Regulo grunted his approval. “Where were you twenty years ago, when we were designing the Icarus solar scoop? I could have used your head on that. Most people don’t seem to be able to think straight even when they have all the facts.”

“Twenty years ago? I’d just lost my first milk tooth.”

“Aye. God knows it, I’m getting old.” Regulo rubbed at his lined forehead with a thin, veined hand. “Twenty years ago, to me it’s like yesterday. One more thing for you to think about, then we’ll pack this in and do some work on the beanstalk. From what you’ve seen of this so far, do you see any problems when we go to a really big one? Say, when we spin up Lutetia?”

Rob shrugged. “Well, there’s one obvious problem. You can’t possibly extend the proboscis far enough to penetrate through to the center of something that big. So you’ll have to mine the heavy materials on the outside first, even if that’s not the way you’d prefer to do it. I can see cases where you might want to get at the lighter metals and the volatiles first.”

“I’ve worried about that one, too. At the moment I’m playing with the idea of zone melting, but I’m not completely happy with it.” Regulo watched and waited in silence, while Rob mulled over that problem.

“I see what you mean,” Rob said at last. “You’re assuming that the materials are scattered fairly uniformly through the whole body of the asteroid. That looks like a big assumption to me — unless you’ve checked it some other way?”

Regulo shook his head. “The theory of formation suggests that most of the volatiles will be on the outside.

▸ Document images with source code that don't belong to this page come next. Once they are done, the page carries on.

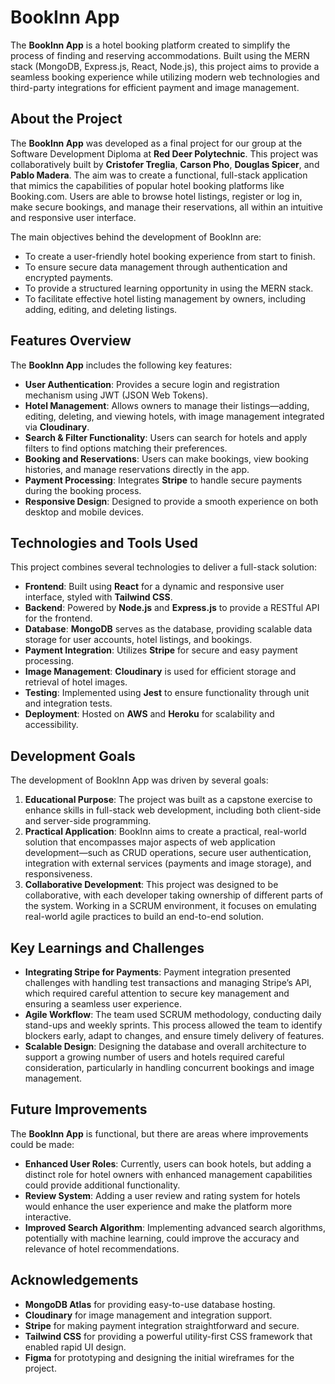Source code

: # BookInn App

The **BookInn App** is a hotel booking platform created to simplify the process of finding and reserving accommodations. Built using the MERN stack (MongoDB, Express.js, React, Node.js), this project aims to provide a seamless booking experience while utilizing modern web technologies and third-party integrations for efficient payment and image management.

## About the Project
The **BookInn App** was developed as a final project for our group at the Software Development Diploma at **Red Deer Polytechnic**. This project was collaboratively built by **Cristofer Treglia**, **Carson Pho**, **Douglas Spicer**, and **Pablo Madera**. The aim was to create a functional, full-stack application that mimics the capabilities of popular hotel booking platforms like Booking.com. Users are able to browse hotel listings, register or log in, make secure bookings, and manage their reservations, all within an intuitive and responsive user interface.

The main objectives behind the development of BookInn are:
- To create a user-friendly hotel booking experience from start to finish.
- To ensure secure data management through authentication and encrypted payments.
- To provide a structured learning opportunity in using the MERN stack.
- To facilitate effective hotel listing management by owners, including adding, editing, and deleting listings.

## Features Overview
The **BookInn App** includes the following key features:

- **User Authentication**: Provides a secure login and registration mechanism using JWT (JSON Web Tokens).
- **Hotel Management**: Allows owners to manage their listings—adding, editing, deleting, and viewing hotels, with image management integrated via **Cloudinary**.
- **Search & Filter Functionality**: Users can search for hotels and apply filters to find options matching their preferences.
- **Booking and Reservations**: Users can make bookings, view booking histories, and manage reservations directly in the app.
- **Payment Processing**: Integrates **Stripe** to handle secure payments during the booking process.
- **Responsive Design**: Designed to provide a smooth experience on both desktop and mobile devices.

## Technologies and Tools Used
This project combines several technologies to deliver a full-stack solution:

- **Frontend**: Built using **React** for a dynamic and responsive user interface, styled with **Tailwind CSS**.
- **Backend**: Powered by **Node.js** and **Express.js** to provide a RESTful API for the frontend.
- **Database**: **MongoDB** serves as the database, providing scalable data storage for user accounts, hotel listings, and bookings.
- **Payment Integration**: Utilizes **Stripe** for secure and easy payment processing.
- **Image Management**: **Cloudinary** is used for efficient storage and retrieval of hotel images.
- **Testing**: Implemented using **Jest** to ensure functionality through unit and integration tests.
- **Deployment**: Hosted on **AWS** and **Heroku** for scalability and accessibility.

## Development Goals

The development of BookInn App was driven by several goals:

1. **Educational Purpose**: The project was built as a capstone exercise to enhance skills in full-stack web development, including both client-side and server-side programming.
2. **Practical Application**: BookInn aims to create a practical, real-world solution that encompasses major aspects of web application development—such as CRUD operations, secure user authentication, integration with external services (payments and image storage), and responsiveness.
3. **Collaborative Development**: This project was designed to be collaborative, with each developer taking ownership of different parts of the system. Working in a SCRUM environment, it focuses on emulating real-world agile practices to build an end-to-end solution.

## Key Learnings and Challenges

- **Integrating Stripe for Payments**: Payment integration presented challenges with handling test transactions and managing Stripe’s API, which required careful attention to secure key management and ensuring a seamless user experience.
- **Agile Workflow**: The team used SCRUM methodology, conducting daily stand-ups and weekly sprints. This process allowed the team to identify blockers early, adapt to changes, and ensure timely delivery of features.
- **Scalable Design**: Designing the database and overall architecture to support a growing number of users and hotels required careful consideration, particularly in handling concurrent bookings and image management.

## Future Improvements

The **BookInn App** is functional, but there are areas where improvements could be made:
- **Enhanced User Roles**: Currently, users can book hotels, but adding a distinct role for hotel owners with enhanced management capabilities could provide additional functionality.
- **Review System**: Adding a user review and rating system for hotels would enhance the user experience and make the platform more interactive.
- **Improved Search Algorithm**: Implementing advanced search algorithms, potentially with machine learning, could improve the accuracy and relevance of hotel recommendations.

## Acknowledgements
- **MongoDB Atlas** for providing easy-to-use database hosting.
- **Cloudinary** for image management and integration support.
- **Stripe** for making payment integration straightforward and secure.
- **Tailwind CSS** for providing a powerful utility-first CSS framework that enabled rapid UI design.
- **Figma** for prototyping and designing the initial wireframes for the project.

I would melt just the first couple of kilometers in from the surface, and mine there first. I think the Spider could tap that deeply without much trouble.”

“And leave the middle solid until you want to melt further?” Rob looked thoughtful. “I don’t have your experience on differential melting. The Spider can do it all right, that’s not the issue. But I’m still not comfortable with the idea. Let me think about this for a few days and see if I come up with anything better. It’s not efficient to switch the power on and off, and I would expect that zone melting will give you problems with rotational stability.”